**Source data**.
......

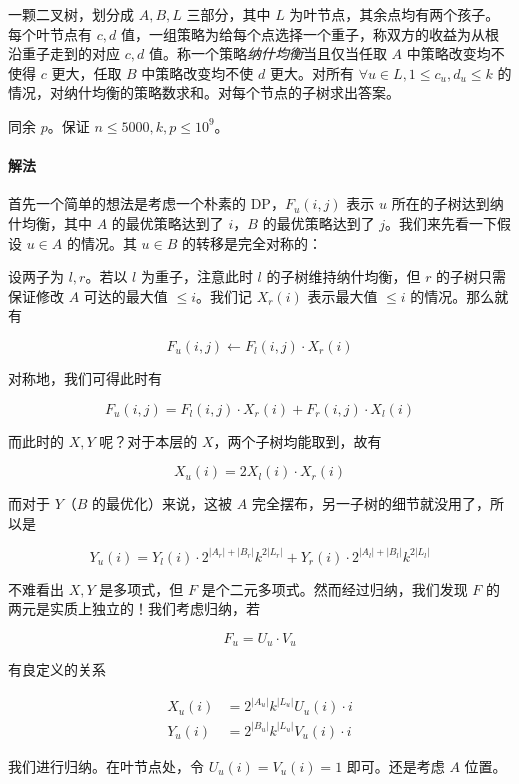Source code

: \documentclass[12pt]{ctexart}
\theoremstyle{theorem}
\theoremstyle{theorem}
\begin{document}
一颗二叉树，划分成 $A,B,L$ 三部分，其中 $L$ 为叶节点，其余点均有两个孩子。每个叶节点有 $c,d$ 值，一组策略为给每个点选择一个重子，称双方的收益为从根沿重子走到的对应 $c,d$ 值。称一个策略\emph{纳什均衡}当且仅当任取 $A$ 中策略改变均不使得 $c$ 更大，任取 $B$ 中策略改变均不使 $d$ 更大。对所有 $\forall u\in L,1\le c_u,d_u\le k$ 的情况，对纳什均衡的策略数求和。对每个节点的子树求出答案。

同余 $p$。保证 $n\le 5000, k,p\le 10^9$。

\paragraph{解法}

首先一个简单的想法是考虑一个朴素的 DP，$F_u(i, j)$ 表示 $u$ 所在的子树达到纳什均衡，其中 $A$ 的最优策略达到了 $i$，$B$ 的最优策略达到了 $j$。我们来先看一下假设 $u\in A$ 的情况。其 $u\in B$ 的转移是完全对称的：

设两子为 $l, r$。若以 $l$ 为重子，注意此时 $l$ 的子树维持纳什均衡，但 $r$ 的子树只需保证修改 $A$ 可达的最大值 $\le i$。我们记 $X_r(i)$ 表示最大值 $\le i$ 的情况。那么就有

$$
F_u(i,j) \leftarrow F_l(i,j) \cdot X_r(i)
$$

对称地，我们可得此时有

$$
F_u(i,j) = F_l(i,j) \cdot X_r(i) + F_r(i,j) \cdot X_l(i)
$$

而此时的 $X,Y$ 呢？对于本层的 $X$，两个子树均能取到，故有

$$
X_u(i) = 2X_l(i)\cdot X_r(i)
$$

而对于 $Y$（$B$ 的最优化）来说，这被 $A$ 完全摆布，另一子树的细节就没用了，所以是

$$
Y_u(i) = Y_l(i) \cdot 2^{|A_r|+|B_r|}k^{2|L_r|} + Y_r(i) \cdot 2^{|A_l|+|B_l|}k^{2|L_l|}
$$

不难看出 $X,Y$ 是多项式，但 $F$ 是个二元多项式。然而经过归纳，我们发现 $F$ 的两元是实质上独立的！我们考虑归纳，若

$$
F_u = U_u \cdot V_u
$$

有良定义的关系

$$
\begin{aligned}
X_u(i) &= 2^{|A_u|} k^{|L_u|} U_u(i)\cdot i\\
Y_u(i) &= 2^{|B_u|} k^{|L_u|} V_u(i)\cdot i
\end{aligned}
$$

我们进行归纳。在叶节点处，令 $U_u(i)=V_u(i)=1$ 即可。还是考虑 $A$ 位置。
\end{document}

......

**WHAT THE TASK REQUIRES**.
Beginning with the line that contains "设两子为 $l, r$。若以", return every line through the end of the data above, exactly as written.

**TASK ANSWER**.
设两子为 $l, r$。若以 $l$ 为重子，注意此时 $l$ 的子树维持纳什均衡，但 $r$ 的子树只需保证修改 $A$ 可达的最大值 $\le i$。我们记 $X_r(i)$ 表示最大值 $\le i$ 的情况。那么就有

$$
F_u(i,j) \leftarrow F_l(i,j) \cdot X_r(i)
$$

对称地，我们可得此时有

$$
F_u(i,j) = F_l(i,j) \cdot X_r(i) + F_r(i,j) \cdot X_l(i)
$$

而此时的 $X,Y$ 呢？对于本层的 $X$，两个子树均能取到，故有

$$
X_u(i) = 2X_l(i)\cdot X_r(i)
$$

而对于 $Y$（$B$ 的最优化）来说，这被 $A$ 完全摆布，另一子树的细节就没用了，所以是

$$
Y_u(i) = Y_l(i) \cdot 2^{|A_r|+|B_r|}k^{2|L_r|} + Y_r(i) \cdot 2^{|A_l|+|B_l|}k^{2|L_l|}
$$

不难看出 $X,Y$ 是多项式，但 $F$ 是个二元多项式。然而经过归纳，我们发现 $F$ 的两元是实质上独立的！我们考虑归纳，若

$$
F_u = U_u \cdot V_u
$$

有良定义的关系

$$
\begin{aligned}
X_u(i) &= 2^{|A_u|} k^{|L_u|} U_u(i)\cdot i\\
Y_u(i) &= 2^{|B_u|} k^{|L_u|} V_u(i)\cdot i
\end{aligned}
$$

我们进行归纳。在叶节点处，令 $U_u(i)=V_u(i)=1$ 即可。还是考虑 $A$ 位置。
\end{document}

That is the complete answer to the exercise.